Archive for May, 2007

just a moment of ranting…

Thursday, May 31st, 2007

So seriously…..what the furck is up with all the unoriginal TV programming?
America’s Got Talent?
Really?
Find a fucking script then!

I mean, that show could not be more like American Idol. Even the three judges (man, woman, man) emulate the AI judges…the ass, the dumb cute one, and the other guy. At least they got another white dude, though, b/c we all know it would be obvious if new randy was also black.

REDIC.

Adam Levine, I did NOT love you UNTIL I read THIS…

Thursday, May 31st, 2007

Maroon 5 frontman Adam Levine dishes the dirt in the June 2007 issue of Blender magazine, clearing up rumors about being labeled a “manwhore” for his supposed links to numerous starlets.

On being called a “manwhore” by the tabloids: “If being single and enjoying being 28 and having a wonderful time is being a manwhore, then I’m a manwhore…I don’t apologize for my behavior; it’s certainly exaggerated in the press.”

On which Hollywood stereotype is more accurate: Everyone’s gay or everyone’s on cocaine: “Everyone’s gay and on cocaine in Hollywood.”

Hot.

hot hot hot. I want to make out with Hollywood stars. Or anyone, really…

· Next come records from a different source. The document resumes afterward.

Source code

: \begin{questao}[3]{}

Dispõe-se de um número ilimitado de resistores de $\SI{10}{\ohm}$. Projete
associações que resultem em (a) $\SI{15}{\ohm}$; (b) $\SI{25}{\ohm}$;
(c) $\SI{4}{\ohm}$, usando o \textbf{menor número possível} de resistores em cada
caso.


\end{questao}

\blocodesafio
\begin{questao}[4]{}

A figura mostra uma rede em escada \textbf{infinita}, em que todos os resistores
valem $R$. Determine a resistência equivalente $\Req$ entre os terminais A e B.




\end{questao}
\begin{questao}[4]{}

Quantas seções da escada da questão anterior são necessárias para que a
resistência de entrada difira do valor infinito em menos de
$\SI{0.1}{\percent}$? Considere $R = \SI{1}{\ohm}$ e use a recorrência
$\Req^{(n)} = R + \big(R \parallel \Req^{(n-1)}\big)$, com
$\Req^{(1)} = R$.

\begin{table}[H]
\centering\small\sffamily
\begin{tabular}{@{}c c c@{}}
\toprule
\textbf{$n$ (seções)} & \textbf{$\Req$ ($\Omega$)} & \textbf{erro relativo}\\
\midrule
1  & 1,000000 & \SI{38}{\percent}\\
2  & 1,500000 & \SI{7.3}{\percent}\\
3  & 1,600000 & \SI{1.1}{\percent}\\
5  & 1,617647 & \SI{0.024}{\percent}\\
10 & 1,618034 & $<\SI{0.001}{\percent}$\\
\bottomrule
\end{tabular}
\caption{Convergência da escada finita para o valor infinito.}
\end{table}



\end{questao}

Dude, this is just fucked (IDLYITW)

Thursday, May 31st, 2007


Australian Big Brother is Diabolical


Producers for the Australian version of Big Brother are facing public outcry after they have refused to tell one of the house guests that her father has died. Emma Cornell, an Australian model, has yet to be told that her father, Raymond Cornell, lost his battle with cancer earlier this month. New York Post reports:

The show’s producers have so far refused to break the traditional “BB” ban on letting contestants hear any news from the outside world - including the death of a family member. Two studio-audience members this week held up a sign reading, “Emma, Your Dad is Dead,” before being hustled out and barred for good. Emma didn’t see the sign but, according to a recent online survey, over 80 percent of Australian TV viewers still believe she should be told about her dad’s death. Her family, though, says that Emma was aware her dad could die while she was in the “BB” house.”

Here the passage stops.